◆ Data listing ◆
++++++++++++++++++++

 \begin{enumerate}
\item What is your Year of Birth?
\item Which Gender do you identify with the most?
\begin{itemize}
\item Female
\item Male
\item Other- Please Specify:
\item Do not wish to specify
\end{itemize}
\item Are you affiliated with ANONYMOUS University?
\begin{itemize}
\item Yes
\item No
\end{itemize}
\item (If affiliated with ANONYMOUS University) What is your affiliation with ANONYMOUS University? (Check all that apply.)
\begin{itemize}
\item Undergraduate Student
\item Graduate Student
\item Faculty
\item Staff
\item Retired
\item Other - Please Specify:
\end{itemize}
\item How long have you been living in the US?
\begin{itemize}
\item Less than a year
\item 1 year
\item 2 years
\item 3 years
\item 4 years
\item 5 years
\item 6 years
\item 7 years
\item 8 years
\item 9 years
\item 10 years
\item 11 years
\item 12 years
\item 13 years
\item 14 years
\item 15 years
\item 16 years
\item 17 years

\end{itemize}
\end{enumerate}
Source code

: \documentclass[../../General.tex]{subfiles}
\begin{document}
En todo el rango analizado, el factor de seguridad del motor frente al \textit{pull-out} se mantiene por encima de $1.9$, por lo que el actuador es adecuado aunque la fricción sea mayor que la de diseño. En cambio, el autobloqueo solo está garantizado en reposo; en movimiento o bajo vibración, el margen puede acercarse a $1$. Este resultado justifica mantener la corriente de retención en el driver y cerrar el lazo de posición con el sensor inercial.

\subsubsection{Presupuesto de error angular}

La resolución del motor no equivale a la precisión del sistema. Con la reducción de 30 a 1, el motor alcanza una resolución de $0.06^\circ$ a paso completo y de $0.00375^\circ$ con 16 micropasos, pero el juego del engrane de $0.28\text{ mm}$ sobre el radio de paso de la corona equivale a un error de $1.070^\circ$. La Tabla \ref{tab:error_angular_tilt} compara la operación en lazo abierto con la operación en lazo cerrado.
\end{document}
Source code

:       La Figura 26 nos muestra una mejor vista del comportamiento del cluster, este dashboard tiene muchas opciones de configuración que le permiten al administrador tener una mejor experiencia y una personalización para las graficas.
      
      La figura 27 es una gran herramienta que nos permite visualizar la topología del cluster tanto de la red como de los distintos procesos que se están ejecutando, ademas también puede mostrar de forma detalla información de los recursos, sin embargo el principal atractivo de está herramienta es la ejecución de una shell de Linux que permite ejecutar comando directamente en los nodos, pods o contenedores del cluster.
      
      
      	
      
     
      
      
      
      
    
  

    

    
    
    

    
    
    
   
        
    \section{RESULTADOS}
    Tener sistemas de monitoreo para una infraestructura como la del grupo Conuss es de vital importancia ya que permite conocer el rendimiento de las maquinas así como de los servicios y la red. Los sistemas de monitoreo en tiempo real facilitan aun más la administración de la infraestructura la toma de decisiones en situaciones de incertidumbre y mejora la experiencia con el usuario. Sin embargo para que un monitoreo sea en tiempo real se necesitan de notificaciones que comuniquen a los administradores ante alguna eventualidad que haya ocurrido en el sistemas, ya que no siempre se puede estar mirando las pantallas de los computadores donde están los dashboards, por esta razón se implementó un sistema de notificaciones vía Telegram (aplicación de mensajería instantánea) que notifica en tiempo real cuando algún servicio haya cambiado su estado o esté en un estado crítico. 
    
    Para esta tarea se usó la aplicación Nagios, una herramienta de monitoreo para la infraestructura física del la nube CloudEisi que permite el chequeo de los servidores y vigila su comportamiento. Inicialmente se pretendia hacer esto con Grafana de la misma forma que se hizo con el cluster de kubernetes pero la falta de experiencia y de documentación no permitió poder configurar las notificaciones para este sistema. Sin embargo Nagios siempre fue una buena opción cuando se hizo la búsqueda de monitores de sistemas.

++++++++++++++++++++

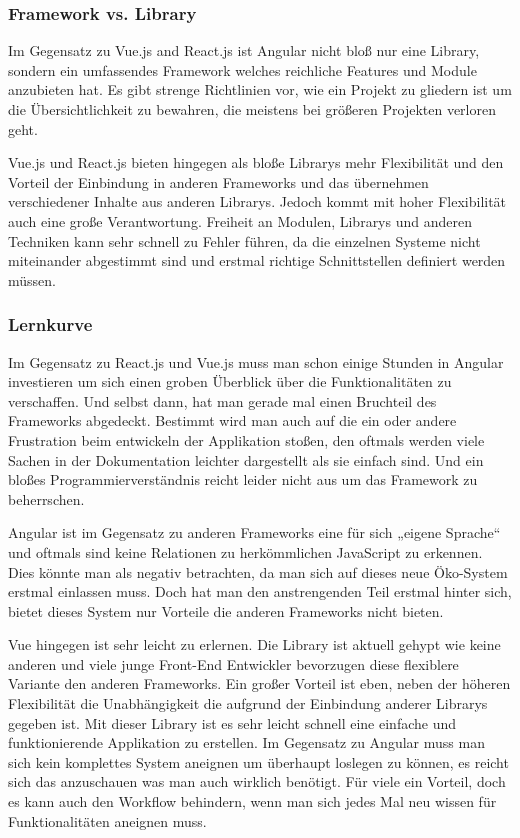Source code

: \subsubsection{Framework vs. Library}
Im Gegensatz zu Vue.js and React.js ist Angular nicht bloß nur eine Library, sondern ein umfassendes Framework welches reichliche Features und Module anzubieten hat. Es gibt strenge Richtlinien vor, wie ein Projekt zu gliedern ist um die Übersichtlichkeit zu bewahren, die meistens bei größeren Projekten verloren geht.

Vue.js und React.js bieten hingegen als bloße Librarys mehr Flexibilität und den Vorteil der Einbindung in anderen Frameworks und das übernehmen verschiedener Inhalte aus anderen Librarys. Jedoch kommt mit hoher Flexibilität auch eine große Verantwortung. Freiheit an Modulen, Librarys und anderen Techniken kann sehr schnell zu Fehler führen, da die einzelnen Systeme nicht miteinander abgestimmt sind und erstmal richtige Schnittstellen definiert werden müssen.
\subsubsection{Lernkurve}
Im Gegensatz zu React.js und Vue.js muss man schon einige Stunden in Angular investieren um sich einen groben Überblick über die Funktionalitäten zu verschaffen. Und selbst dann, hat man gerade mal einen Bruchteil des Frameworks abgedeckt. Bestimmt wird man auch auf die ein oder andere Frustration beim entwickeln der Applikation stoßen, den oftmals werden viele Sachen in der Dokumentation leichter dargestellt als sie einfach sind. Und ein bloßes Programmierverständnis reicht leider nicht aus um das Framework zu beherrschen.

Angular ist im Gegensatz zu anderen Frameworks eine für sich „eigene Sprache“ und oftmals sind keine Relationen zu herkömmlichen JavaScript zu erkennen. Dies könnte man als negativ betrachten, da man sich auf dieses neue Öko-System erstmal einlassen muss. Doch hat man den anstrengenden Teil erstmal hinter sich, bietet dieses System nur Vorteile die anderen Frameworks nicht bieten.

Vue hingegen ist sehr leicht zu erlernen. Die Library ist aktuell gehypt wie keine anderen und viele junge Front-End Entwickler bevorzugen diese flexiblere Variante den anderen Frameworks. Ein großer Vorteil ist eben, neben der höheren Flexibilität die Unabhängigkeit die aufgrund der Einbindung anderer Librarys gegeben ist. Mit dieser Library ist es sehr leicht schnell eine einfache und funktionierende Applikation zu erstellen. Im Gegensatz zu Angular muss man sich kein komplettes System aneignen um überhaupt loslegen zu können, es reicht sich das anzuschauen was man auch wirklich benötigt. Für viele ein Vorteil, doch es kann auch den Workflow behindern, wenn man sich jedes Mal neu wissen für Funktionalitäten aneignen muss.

++++++++++++++++++++

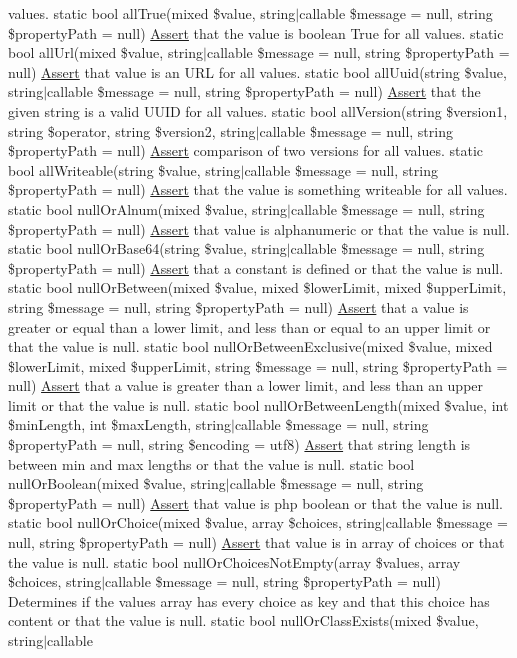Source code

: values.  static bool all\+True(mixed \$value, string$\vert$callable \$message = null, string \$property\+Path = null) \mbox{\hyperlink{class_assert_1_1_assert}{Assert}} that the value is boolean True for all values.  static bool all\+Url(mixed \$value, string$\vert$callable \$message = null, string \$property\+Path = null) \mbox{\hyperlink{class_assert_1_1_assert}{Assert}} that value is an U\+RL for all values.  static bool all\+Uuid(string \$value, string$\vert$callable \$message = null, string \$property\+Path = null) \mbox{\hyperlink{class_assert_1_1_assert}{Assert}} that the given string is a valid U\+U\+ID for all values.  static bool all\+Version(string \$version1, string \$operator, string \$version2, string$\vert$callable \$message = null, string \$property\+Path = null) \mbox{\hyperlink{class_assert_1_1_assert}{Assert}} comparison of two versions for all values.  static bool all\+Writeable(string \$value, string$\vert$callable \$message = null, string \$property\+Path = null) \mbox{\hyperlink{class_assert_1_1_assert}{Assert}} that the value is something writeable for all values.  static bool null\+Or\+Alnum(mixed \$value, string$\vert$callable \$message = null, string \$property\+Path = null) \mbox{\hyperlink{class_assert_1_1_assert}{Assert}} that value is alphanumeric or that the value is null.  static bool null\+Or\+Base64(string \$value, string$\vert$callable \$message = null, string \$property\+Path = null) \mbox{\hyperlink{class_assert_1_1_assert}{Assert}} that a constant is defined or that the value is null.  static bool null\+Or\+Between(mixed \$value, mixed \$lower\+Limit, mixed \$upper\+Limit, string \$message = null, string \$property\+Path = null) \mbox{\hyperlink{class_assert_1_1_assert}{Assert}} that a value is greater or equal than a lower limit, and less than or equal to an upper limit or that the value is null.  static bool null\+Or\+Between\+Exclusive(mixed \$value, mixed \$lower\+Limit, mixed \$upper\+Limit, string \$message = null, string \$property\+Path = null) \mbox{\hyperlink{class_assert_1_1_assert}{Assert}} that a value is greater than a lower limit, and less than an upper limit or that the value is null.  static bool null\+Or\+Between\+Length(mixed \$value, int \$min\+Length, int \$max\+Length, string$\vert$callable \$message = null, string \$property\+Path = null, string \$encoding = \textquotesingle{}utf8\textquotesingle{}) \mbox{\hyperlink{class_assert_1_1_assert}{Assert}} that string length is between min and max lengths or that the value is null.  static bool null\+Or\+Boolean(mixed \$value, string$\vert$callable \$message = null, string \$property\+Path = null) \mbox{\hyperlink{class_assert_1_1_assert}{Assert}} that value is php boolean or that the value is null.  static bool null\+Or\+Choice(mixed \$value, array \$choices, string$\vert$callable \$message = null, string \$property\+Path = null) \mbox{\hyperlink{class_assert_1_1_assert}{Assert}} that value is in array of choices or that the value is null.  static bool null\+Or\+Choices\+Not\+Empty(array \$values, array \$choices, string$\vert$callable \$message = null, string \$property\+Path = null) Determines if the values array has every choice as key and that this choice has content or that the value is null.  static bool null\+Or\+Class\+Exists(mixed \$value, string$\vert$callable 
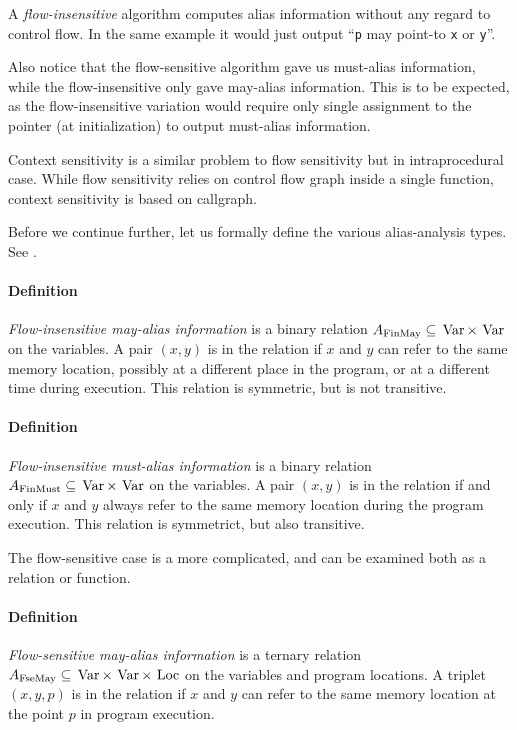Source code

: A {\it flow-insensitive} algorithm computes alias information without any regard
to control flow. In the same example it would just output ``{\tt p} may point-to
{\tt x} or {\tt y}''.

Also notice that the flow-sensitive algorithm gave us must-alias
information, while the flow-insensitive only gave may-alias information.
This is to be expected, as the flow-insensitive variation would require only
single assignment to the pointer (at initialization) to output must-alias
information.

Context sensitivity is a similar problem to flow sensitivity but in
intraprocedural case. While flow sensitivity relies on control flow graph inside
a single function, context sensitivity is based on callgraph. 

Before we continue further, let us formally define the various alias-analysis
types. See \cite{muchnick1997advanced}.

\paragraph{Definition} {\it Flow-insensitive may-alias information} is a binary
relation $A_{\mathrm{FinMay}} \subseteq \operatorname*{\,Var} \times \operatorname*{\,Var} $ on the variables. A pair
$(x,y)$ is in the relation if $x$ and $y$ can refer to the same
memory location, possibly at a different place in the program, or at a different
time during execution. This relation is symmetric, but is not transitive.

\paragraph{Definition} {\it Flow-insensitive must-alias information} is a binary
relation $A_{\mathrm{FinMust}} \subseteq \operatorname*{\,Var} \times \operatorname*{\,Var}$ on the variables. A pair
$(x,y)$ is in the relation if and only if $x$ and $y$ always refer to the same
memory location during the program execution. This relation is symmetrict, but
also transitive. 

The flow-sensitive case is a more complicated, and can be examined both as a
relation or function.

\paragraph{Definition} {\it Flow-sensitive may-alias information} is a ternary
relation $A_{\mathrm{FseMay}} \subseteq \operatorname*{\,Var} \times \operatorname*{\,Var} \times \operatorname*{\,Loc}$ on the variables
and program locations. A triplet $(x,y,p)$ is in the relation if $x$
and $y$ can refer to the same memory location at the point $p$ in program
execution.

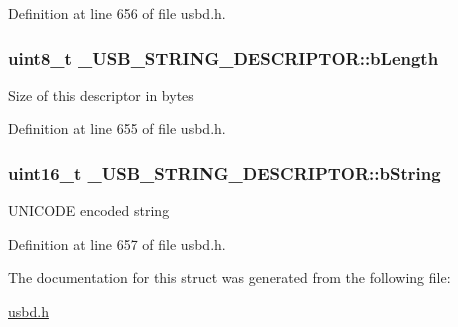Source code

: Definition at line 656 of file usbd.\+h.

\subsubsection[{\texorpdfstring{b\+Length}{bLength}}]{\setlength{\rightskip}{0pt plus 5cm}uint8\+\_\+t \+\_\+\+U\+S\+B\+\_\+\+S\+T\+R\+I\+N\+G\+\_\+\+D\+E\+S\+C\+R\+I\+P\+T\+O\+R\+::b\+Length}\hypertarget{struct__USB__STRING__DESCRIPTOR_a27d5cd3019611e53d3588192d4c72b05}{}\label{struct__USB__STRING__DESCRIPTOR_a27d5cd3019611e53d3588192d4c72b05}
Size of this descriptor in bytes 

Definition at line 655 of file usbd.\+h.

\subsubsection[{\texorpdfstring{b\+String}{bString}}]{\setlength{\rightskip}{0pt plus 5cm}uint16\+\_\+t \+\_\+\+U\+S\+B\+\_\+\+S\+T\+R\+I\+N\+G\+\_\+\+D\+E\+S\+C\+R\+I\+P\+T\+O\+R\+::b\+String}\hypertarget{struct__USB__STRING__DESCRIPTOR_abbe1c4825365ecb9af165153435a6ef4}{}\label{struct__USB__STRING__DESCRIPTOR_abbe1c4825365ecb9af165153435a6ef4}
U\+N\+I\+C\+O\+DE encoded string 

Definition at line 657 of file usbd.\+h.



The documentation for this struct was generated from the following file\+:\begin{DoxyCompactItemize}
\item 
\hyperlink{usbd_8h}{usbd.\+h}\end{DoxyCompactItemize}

++++++++++++++++++++

◆ Assignment ◆
Could you reproduce exactly the lines of the entries above, from the one with "Im Gegensatz zu React.js" through the one with "Angular ist im", and nothing else?

◆ Your solution ◆
Im Gegensatz zu React.js und Vue.js muss man schon einige Stunden in Angular investieren um sich einen groben Überblick über die Funktionalitäten zu verschaffen. Und selbst dann, hat man gerade mal einen Bruchteil des Frameworks abgedeckt. Bestimmt wird man auch auf die ein oder andere Frustration beim entwickeln der Applikation stoßen, den oftmals werden viele Sachen in der Dokumentation leichter dargestellt als sie einfach sind. Und ein bloßes Programmierverständnis reicht leider nicht aus um das Framework zu beherrschen.

Angular ist im Gegensatz zu anderen Frameworks eine für sich „eigene Sprache“ und oftmals sind keine Relationen zu herkömmlichen JavaScript zu erkennen. Dies könnte man als negativ betrachten, da man sich auf dieses neue Öko-System erstmal einlassen muss. Doch hat man den anstrengenden Teil erstmal hinter sich, bietet dieses System nur Vorteile die anderen Frameworks nicht bieten.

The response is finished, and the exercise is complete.